[Given data]
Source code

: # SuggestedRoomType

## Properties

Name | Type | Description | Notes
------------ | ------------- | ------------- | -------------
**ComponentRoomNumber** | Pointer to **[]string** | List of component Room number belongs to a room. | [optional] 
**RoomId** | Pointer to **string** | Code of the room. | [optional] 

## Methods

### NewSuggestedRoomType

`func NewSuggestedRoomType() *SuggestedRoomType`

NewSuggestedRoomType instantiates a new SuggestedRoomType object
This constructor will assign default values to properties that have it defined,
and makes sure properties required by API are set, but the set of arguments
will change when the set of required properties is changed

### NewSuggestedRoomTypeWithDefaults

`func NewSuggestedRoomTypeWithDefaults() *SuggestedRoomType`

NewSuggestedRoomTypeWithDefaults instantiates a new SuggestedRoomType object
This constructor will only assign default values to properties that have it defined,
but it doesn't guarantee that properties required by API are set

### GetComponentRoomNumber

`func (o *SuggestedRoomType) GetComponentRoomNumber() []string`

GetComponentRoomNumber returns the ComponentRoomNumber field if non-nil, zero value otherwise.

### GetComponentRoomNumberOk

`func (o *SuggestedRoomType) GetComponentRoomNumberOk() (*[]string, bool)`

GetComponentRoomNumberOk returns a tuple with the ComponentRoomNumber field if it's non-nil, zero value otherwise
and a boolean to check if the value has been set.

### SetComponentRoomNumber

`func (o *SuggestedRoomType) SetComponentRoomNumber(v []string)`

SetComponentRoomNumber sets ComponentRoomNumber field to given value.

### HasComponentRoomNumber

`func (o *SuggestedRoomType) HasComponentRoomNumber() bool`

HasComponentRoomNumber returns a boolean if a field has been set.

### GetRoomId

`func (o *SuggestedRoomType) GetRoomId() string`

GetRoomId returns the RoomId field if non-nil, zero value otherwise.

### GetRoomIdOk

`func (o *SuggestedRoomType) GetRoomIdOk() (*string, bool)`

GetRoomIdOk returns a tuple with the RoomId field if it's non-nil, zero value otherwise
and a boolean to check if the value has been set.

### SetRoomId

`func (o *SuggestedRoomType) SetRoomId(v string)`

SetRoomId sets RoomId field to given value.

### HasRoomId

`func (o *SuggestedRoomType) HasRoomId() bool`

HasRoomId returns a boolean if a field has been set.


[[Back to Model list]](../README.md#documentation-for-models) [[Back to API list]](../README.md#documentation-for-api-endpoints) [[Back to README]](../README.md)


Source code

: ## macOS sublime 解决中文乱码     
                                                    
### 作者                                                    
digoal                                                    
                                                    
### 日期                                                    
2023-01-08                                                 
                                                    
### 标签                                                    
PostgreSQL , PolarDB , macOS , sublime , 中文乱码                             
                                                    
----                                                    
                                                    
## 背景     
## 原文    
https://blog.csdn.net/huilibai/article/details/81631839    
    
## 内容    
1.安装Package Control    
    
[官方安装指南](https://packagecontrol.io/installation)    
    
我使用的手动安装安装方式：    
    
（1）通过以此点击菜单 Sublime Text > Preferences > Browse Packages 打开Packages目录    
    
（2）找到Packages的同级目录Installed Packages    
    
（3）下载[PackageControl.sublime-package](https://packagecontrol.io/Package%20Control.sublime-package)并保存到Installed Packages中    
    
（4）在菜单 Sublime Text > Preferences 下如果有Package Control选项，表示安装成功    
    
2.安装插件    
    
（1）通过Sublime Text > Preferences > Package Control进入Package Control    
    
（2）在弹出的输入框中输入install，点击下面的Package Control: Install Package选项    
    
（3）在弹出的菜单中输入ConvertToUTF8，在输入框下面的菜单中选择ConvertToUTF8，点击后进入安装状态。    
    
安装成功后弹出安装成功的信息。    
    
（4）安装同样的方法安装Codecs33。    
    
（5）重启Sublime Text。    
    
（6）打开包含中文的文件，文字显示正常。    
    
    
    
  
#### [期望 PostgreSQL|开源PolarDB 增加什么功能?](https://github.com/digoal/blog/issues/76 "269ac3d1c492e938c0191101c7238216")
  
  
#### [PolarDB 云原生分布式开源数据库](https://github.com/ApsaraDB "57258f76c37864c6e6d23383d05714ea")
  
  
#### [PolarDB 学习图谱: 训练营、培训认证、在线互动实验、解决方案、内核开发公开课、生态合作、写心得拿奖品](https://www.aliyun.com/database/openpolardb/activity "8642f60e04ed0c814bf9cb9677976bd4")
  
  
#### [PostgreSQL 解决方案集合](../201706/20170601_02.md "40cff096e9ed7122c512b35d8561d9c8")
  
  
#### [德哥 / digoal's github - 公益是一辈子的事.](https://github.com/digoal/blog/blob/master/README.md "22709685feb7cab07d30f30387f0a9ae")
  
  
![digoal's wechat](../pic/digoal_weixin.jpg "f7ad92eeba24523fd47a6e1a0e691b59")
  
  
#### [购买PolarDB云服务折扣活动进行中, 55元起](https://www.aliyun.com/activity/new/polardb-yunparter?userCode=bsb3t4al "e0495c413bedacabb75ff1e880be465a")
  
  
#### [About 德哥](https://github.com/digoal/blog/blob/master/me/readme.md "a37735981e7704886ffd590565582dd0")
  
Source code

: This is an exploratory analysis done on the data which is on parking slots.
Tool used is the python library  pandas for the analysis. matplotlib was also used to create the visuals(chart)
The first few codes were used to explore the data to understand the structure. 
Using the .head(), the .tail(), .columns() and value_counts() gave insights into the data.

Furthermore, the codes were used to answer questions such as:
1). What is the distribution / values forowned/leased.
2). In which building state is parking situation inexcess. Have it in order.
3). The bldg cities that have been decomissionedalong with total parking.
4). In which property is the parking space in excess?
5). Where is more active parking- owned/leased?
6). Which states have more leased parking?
[/Given data]
▶ [Aim of the task] Each line from the start of the listing through the line with "### HasComponentRoomNumber" is to be restated verbatim, both ends included.

▶ [Solution to this task]
Source code

: # SuggestedRoomType

## Properties

Name | Type | Description | Notes
------------ | ------------- | ------------- | -------------
**ComponentRoomNumber** | Pointer to **[]string** | List of component Room number belongs to a room. | [optional] 
**RoomId** | Pointer to **string** | Code of the room. | [optional] 

## Methods

### NewSuggestedRoomType

`func NewSuggestedRoomType() *SuggestedRoomType`

NewSuggestedRoomType instantiates a new SuggestedRoomType object
This constructor will assign default values to properties that have it defined,
and makes sure properties required by API are set, but the set of arguments
will change when the set of required properties is changed

### NewSuggestedRoomTypeWithDefaults

`func NewSuggestedRoomTypeWithDefaults() *SuggestedRoomType`

NewSuggestedRoomTypeWithDefaults instantiates a new SuggestedRoomType object
This constructor will only assign default values to properties that have it defined,
but it doesn't guarantee that properties required by API are set

### GetComponentRoomNumber

`func (o *SuggestedRoomType) GetComponentRoomNumber() []string`

GetComponentRoomNumber returns the ComponentRoomNumber field if non-nil, zero value otherwise.

### GetComponentRoomNumberOk

`func (o *SuggestedRoomType) GetComponentRoomNumberOk() (*[]string, bool)`

GetComponentRoomNumberOk returns a tuple with the ComponentRoomNumber field if it's non-nil, zero value otherwise
and a boolean to check if the value has been set.

### SetComponentRoomNumber

`func (o *SuggestedRoomType) SetComponentRoomNumber(v []string)`

SetComponentRoomNumber sets ComponentRoomNumber field to given value.

### HasComponentRoomNumber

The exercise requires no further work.